NeurIPS 2019
Sun Dec 8th through Sat the 14th, 2019 at Vancouver Convention Center
Reviewer 1
The paper is technically sound, clearly written and leads the reader through the steps required to understand the formulations. The contribution is significant as it solves a difficult task previously avoided in the literature. The empirical section places the method as a strong contender in the learning stack of SPNs. A task that is increasingly difficult as there is constant progress evaluated on the same benchmarks. The contribution is original, the authors give clear references to previous work that is related to bayesian learning and region graph structure on SPNs.
Reviewer 2
**************** Thanks for the detailed response, which addressed most of my concerns (based on some promise). Given the space constraint of the rebuttal, I will trust the authors to indeed incorporate the changes as promised, and given this I increased my score. ***************** This paper proposes a novel method to do structure learning for SPNs. However, at several places in this paper, it is too dense to follow. More detailed comments are as follows. First, this paper lacks a dedicated related work section. There is some brief discussion about how this work differs from existing literature, in the introduction, yet it is not enough. Section 2 is called "Background & Related works". However, I would say 95% of this section is just background knowledge on SPNs. More importantly, this paper lacks coverage about related works that are not about SPNs but on some other dialects of tractable graphical models (for example, cutset networks and probabilistic sentential decision diagrams, etc.) Second, it is not easy to follow exactly how a computation graph is constructed from a region graph. Here, having an example figure would be of great help.

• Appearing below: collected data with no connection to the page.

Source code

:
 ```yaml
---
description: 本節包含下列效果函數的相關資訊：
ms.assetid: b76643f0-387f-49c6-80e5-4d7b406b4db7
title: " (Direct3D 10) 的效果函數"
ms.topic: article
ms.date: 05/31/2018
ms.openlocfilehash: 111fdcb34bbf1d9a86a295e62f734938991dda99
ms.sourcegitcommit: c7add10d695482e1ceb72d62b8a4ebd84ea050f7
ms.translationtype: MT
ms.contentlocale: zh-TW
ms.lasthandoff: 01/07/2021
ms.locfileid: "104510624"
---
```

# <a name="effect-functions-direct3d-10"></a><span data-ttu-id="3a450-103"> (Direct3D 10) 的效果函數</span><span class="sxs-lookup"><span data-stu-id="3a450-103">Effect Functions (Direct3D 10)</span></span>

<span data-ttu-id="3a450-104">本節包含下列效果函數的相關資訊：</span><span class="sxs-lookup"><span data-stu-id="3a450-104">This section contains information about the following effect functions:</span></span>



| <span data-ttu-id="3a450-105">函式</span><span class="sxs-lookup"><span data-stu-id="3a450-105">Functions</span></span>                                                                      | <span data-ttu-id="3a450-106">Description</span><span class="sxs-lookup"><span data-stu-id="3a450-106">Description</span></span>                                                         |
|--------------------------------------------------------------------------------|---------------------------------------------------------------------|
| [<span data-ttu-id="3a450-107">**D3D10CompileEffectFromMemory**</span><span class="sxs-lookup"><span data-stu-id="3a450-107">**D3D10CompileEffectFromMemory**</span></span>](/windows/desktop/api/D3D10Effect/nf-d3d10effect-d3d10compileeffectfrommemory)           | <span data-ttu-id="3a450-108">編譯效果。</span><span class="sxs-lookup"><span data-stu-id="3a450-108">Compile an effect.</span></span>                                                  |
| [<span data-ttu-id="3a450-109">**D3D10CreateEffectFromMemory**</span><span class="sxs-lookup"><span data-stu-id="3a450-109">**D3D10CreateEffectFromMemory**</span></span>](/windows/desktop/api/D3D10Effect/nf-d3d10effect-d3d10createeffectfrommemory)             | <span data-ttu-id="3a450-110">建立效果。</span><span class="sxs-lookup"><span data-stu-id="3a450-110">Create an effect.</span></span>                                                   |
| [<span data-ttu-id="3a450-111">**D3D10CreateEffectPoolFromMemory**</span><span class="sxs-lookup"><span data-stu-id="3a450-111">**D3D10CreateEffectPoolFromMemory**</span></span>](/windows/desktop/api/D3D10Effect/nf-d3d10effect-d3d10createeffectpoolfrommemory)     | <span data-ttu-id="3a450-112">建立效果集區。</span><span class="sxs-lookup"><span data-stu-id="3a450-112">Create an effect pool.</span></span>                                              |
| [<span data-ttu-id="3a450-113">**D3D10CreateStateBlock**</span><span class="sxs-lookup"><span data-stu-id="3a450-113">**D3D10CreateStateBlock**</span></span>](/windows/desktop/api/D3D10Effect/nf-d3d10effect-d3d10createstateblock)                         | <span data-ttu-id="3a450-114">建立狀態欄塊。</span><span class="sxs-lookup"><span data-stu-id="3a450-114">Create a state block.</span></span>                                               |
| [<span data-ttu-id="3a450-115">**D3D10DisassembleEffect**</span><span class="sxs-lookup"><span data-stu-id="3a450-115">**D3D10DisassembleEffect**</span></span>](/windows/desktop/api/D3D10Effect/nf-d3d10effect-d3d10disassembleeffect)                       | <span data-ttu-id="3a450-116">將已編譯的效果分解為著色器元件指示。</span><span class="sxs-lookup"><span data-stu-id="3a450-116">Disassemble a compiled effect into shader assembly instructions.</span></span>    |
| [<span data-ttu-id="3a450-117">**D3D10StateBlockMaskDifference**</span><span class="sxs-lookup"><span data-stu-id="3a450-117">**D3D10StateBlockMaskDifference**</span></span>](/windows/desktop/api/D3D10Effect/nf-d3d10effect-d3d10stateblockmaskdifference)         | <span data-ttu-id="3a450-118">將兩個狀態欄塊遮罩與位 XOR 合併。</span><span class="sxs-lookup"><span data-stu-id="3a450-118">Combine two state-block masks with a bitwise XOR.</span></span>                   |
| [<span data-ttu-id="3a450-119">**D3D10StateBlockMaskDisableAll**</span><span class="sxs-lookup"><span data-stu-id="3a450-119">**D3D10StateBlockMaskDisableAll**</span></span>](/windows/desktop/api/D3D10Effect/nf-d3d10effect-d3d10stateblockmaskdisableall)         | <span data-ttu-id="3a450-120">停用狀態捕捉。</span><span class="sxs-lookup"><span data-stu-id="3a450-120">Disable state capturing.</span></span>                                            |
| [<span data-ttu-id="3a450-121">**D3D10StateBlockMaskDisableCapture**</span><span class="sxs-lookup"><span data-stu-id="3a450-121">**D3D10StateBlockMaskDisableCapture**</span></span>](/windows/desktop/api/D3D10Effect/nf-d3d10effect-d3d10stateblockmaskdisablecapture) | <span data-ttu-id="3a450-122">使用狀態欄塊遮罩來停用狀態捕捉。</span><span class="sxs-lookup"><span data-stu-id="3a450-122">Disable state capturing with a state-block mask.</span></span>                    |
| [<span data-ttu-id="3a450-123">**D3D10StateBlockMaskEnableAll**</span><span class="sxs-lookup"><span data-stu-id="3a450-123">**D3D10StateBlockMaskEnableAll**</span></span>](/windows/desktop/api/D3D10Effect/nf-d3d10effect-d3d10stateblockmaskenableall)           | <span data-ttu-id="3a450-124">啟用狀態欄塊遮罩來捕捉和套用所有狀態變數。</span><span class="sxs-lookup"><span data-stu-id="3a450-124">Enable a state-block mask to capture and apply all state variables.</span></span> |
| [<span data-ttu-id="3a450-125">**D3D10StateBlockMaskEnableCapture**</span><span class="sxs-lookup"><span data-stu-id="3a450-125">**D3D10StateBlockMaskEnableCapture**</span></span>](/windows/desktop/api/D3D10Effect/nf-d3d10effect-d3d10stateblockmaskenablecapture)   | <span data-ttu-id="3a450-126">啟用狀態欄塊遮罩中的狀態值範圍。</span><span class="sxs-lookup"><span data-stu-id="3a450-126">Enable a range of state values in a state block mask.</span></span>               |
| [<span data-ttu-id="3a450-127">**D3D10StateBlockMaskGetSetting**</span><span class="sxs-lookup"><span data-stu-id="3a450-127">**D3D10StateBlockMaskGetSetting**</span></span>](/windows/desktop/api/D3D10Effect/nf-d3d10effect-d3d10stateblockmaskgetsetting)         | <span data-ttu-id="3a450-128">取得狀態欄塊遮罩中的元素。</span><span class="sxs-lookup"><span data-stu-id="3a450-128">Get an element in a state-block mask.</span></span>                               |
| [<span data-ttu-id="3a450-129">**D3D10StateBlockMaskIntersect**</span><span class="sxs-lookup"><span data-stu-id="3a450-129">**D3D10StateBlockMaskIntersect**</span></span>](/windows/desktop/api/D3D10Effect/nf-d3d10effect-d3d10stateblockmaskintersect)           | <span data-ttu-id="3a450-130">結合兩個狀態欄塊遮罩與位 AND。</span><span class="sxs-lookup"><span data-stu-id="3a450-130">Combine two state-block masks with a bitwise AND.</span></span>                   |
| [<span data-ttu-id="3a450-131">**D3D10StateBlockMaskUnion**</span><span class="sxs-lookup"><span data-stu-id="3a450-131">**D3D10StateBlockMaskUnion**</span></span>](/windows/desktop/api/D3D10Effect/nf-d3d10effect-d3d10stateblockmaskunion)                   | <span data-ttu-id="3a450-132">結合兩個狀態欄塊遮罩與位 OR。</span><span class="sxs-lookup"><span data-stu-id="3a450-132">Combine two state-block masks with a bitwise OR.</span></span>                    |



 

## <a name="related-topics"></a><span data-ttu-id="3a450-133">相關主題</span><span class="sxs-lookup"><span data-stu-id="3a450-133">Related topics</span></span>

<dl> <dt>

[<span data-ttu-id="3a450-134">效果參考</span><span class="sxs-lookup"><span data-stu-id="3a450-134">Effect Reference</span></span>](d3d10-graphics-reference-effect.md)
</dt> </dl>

Furthermore, it seems Figure 1 never gets mentioned in the paper. And I am also not sure how to exactly interpret Figure 1 given no explanations accompany it. Third, this point is related to my first point. In experiments, I also encourage the authors to include results from structure learning methods on other dialects of tractable graphical models to form a real SOTA baselines. Also I encourage the authors to drop the arrows in the tables. They dilute the focus of the tables, which should be the bold/underlined numbers. Fourth, I am not quite convinced by the results on missing data. Mean imputation, the arguably most popular imputation method, is missing from the results. More importantly, I believe the baselines may be too weak. One natural way to deal with missing data is to run EM + MPE inferences. Fifth, in some sense, I am not quite convinced that the method proposed in this paper is a complete structure learning algorithm, as the region graph and hence the computation graph is predefined. In other words, this paper’s structure learning is solely on learning the scope functions. Perhaps learning the scope functions alone is enough? If so, can the authors provide a compelling for it? Typos: parametrization -> parameterization on line 13, 61, 74,…
Reviewer 3
This paper proposes a Bayesian approach to learn a SPN model from data. Unlike the existing methods that jointly estimate the computational graph and scope function, the paper separates the two tasks, and claims that the first task is similar to neural network structure validation. The paper assumes the graph is given, then parameterizes the scope function and SPN distribution so that a Bayesian generative model can both sample SPN parameters and determine the scope function. Then a Gibbs sampling algorithm is developed for the posterior inference, which in turn result in the learned SPN model and parameters. The experiments verified the effectiveness of the proposed approach. Overall, this is a piece of interesting and solid work. The ideas of using induced trees to parameterize SPN distribution and using regional graphs to parameterize the scope function are amazing, because they render a Bayesian model formulation that can include both the SPN distribution parameters and the scope function. My major concern is another task --- the identification of the computational graph. Although it is reasonable to separate the two tasks, the paper seems to overlook the difficulty or importance of the structure identification. In fact, identifying appropriate NN structure is non-trivial and require massive computational resources. The authors are referred to the recent work of AutoML. Listed are my detailed concerns and suggestions. (1) Although the authors claim that they decompose the SPN model learning into the two tasks, they never give a detailed solution of the first task, i.e., computational graph identification. They always assume the graph is given. A natural problem is, once the scope function is learned for a particular graph, what is the next step? Do we have an iterative procedure to switch to a better graph, and then learn the scope function again? Although the first step is not the major focus, the paper should at least discuss possible methods. (2) Since there have already been prior work that jointly learn the graph and scope function, it seems unfair to fix the graph structure during the evaluation. The authors probably can embed the scope function learning approach into an existing framework that can search for graphs and then compare with the existing approaches. Then the comparison results will be much more convincing.